Ce n’est qu’après la victoire de la révolution de 1917 que changea la situation des Juifs en Russie. Actuellement, toutes les lois restrictives y sont abolies, le « ghetto » n’existe plus, les massacres ou toute autre action antisémite sont impossibles. Mais, malheureusement, une réserve sérieuse doit être faite. La révolution n’ayant pas réussi dans le sens voulu par les classes travailleuses, les conditions générales de la vie étant restés extrêmement pénibles pour les vastes masses populaires, une nouvelle couche de privilégiés, de bureaucrates, d’exploiteurs, de nouveaux riches s’étant formée, et un grand nombre de Juifs appartenant justement à cette couche ainsi qu’au parti gouvernant, y compris plusieurs chefs suprêmes (Zinoviev, Trotzki et autres), — le mécontentement des masses, leur haine contre les nouveaux maîtres, leur humeur générale sont orientés, en partie, contre les Juifs. La tendance antisémite sommeille et se répand sourdement, clandestinement. C’est un fait incontestable que « les Juifs » sont haïs en Russie, par les masses ignorantes qui ne savent pas mieux et, peut-être, plus mal encore, distinguer les choses qu’avant la révolution. La chute du gouvernement bolcheviste (événement fort possible) et même le premier mouvement sérieux contre l’état actuel des choses, pourraient faire revivre les horreurs des temps passés et amener des massacres en masse des Juifs. Ce sont les bolcheviks eux-mêmes, ces faussaires de la véritable révolution sociale, qui en seraient les premiers responsables. Car, ce sont les conséquences désastreuses d’une révolution faussée, qui y amèneraient. En tout cas, on ne peut pas encore affirmer que l’antisémitisme soit définitivement mort en Russie.

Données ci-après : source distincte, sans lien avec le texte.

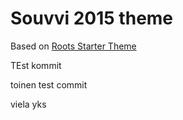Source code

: # Souvvi 2015 theme

Based on [Roots Starter Theme](http://roots.io/)

TEst kommit

toinen test commit

viela yks
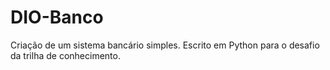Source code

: # DIO-Banco
Criação de um sistema bancário simples. Escrito em Python para o desafio da trilha de conhecimento.

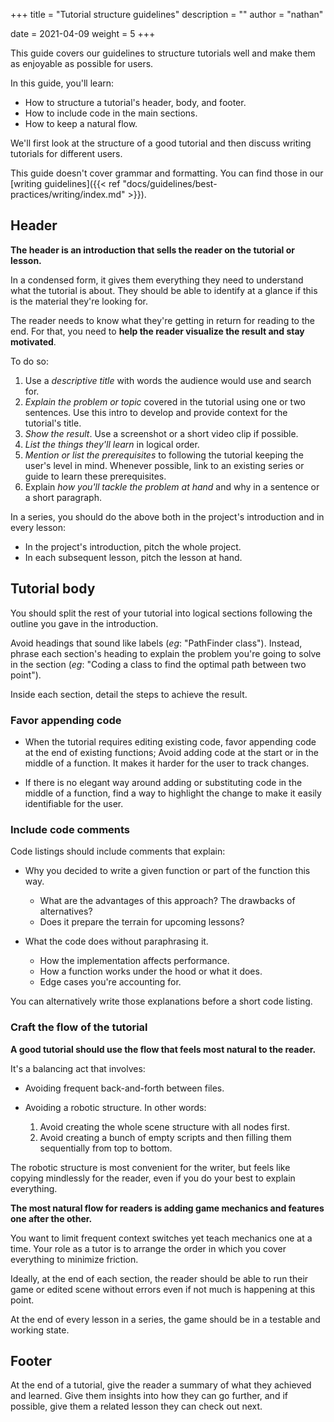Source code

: +++
title = "Tutorial structure guidelines"
description = ""
author = "nathan"

date = 2021-04-09
weight = 5
+++

This guide covers our guidelines to structure tutorials well and make them as enjoyable as possible for users.
<!--- In the intro or conclusion of the current tutorial we can add a note saying: "While the same general structure can apply to every tutorial, the pace and amount of details in the guide's body will differ greatly depending on the target audience." and link to the guide dedicated to writing for different target audiences.--->

In this guide, you'll learn:

- How to structure a tutorial's header, body, and footer.
- How to include code in the main sections.
- How to keep a natural flow.

We'll first look at the structure of a good tutorial and then discuss writing tutorials for different users.

This guide doesn't cover grammar and formatting. You can find those in our [writing guidelines]({{< ref "docs/guidelines/best-practices/writing/index.md" >}}).

## Header

**The header is an introduction that sells the reader on the tutorial or lesson.**

In a condensed form, it gives them everything they need to understand what the tutorial is about. They should be able to identify at a glance if this is the material they're looking for.

The reader needs to know what they're getting in return for reading to the end. For that, you need to **help the reader visualize the result and stay motivated**.


To do so:

1. Use a _descriptive title_ with words the audience would use and search for.
2. _Explain the problem or topic_ covered in the tutorial using one or two sentences. Use this intro to develop and provide context for the tutorial's title.
3. _Show the result_. Use a screenshot or a short video clip if possible.
4. _List the things they'll learn_ in logical order.
5. _Mention or list the prerequisites_ to following the tutorial keeping the user's level in mind. Whenever possible, link to an existing series or guide to learn these prerequisites.
6. Explain _how you'll tackle the problem at hand_ and why in a sentence or a short paragraph.

In a series, you should do the above both in the project's introduction and in every lesson:

- In the project's introduction, pitch the whole project.
- In each subsequent lesson, pitch the lesson at hand.

## Tutorial body

You should split the rest of your tutorial into logical sections following the outline you gave in the introduction. <!--- Link to the document covering the outline --->

Avoid headings that sound like labels (_eg_: "PathFinder class"). Instead, phrase each section's heading to explain the problem you're going to solve in the section (_eg_: "Coding a class to find the optimal path between two point").

Inside each section, detail the steps to achieve the result.

### Favor appending code

- When the tutorial requires editing existing code, favor appending code at the end of existing functions; Avoid adding code at the start or in the middle of a function. It makes it harder for the user to track changes.

- If there is no elegant way around adding or substituting code in the middle of a function, find a way to highlight the change to make it easily identifiable for the user. <!--- Do we want to set a method here? for example: git's +/- in front of added/removed lines? --->

### Include code comments

Code listings should include comments that explain:

- Why you decided to write a given function or part of the function this way.

    - What are the advantages of this approach? The drawbacks of alternatives?
    - Does it prepare the terrain for upcoming lessons?

- What the code does without paraphrasing it.

    - How the implementation affects performance.
    - How a function works under the hood or what it does.
    - Edge cases you're accounting for.

You can alternatively write those explanations before a short code listing.

### Craft the flow of the tutorial

**A good tutorial should use the flow that feels most natural to the reader.**

It's a balancing act that involves:

- Avoiding frequent back-and-forth between files.
- Avoiding a robotic structure. In other words:

  1. Avoid creating the whole scene structure with all nodes first.
  2. Avoid creating a bunch of empty scripts and then filling them sequentially from top to bottom.

The robotic structure is most convenient for the writer, but feels like copying mindlessly for the reader, even if you do your best to explain everything.

**The most natural flow for readers is adding game mechanics and features one after the other.**

You want to limit frequent context switches yet teach mechanics one at a time. Your role as a tutor is to arrange the order in which you cover everything to minimize friction.

Ideally, at the end of each section, the reader should be able to run their game or edited scene without errors even if not much is happening at this point.

At the end of every lesson in a series, the game should be in a testable and working state.

## Footer

At the end of a tutorial, give the reader a summary of what they achieved and learned. Give them insights into how they can go further, and if possible, give them a related lesson they can check out next.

Ce ne fut pas, cependant, la Russie toute seule qui retourna à la pratique antisémite au cours du xxe siècle. L’Allemagne, l’Autriche, la Hongrie, les Pays Balkaniques, la France virent renaître les mêmes tendances, les mêmes haines, quoique, bien entendu, dans des formes plus douces, plus « civilisées ». Le cri : « À bas les Juifs ! » retentit de nouveau, tous les jours davantage, d’un bout du monde à l’autre. La propagande antijuive, la littérature antisémite pren-

nent des forces à vue d’œil. Cette fois, il ne s’agit pas d’égarements, de fanatisme quelconque, d’instincts religieux ou autres. Il ne s’agit que d’un calcul froid et conscient, d’une propagande au service de la réaction politique et sociale. Il faut trouver, devant les masses malheureuses et mécontentes, le bouc émissaire responsable de leurs malheurs. Il faut détourner leur attention des vrais coupables. Il faut chercher à égarer la conscience qui s’éveille. « C’est la puissance juive qui est la cause de tous les maux. Il faut l’abattre, et ce ne sont que les véritables nationalistes qui sont capables de le faire. Alors, tout ira pour le mieux. Rangez-vous donc autour du nationalisme intégral, contre le radicalisme et la révolution qui se sont vendus aux Juifs ! » Tel est l’appel du jour dans plus d’un pays du xxe siècle. La Pologne, à peine renée, se distingua déjà récemment, par des répressions contre les Juifs.

Il est curieux que même les pays qui, auparavant, n’avaient jamais péché par la tare de l’antisémitisme, y prennent goût aujourd’hui. Aux États-Unis, par exemple, certains cercles bourgeois, ayant constaté pendant la guerre qu’un nombre considérable d’antimilitaristes et de révolutionnaires se recrutaient parmi les Juifs, mettent en branle la propagande antisémite, et le fameux Ford devient le père spirituel de la campagne antijuive entamée en Amérique aujourd’hui.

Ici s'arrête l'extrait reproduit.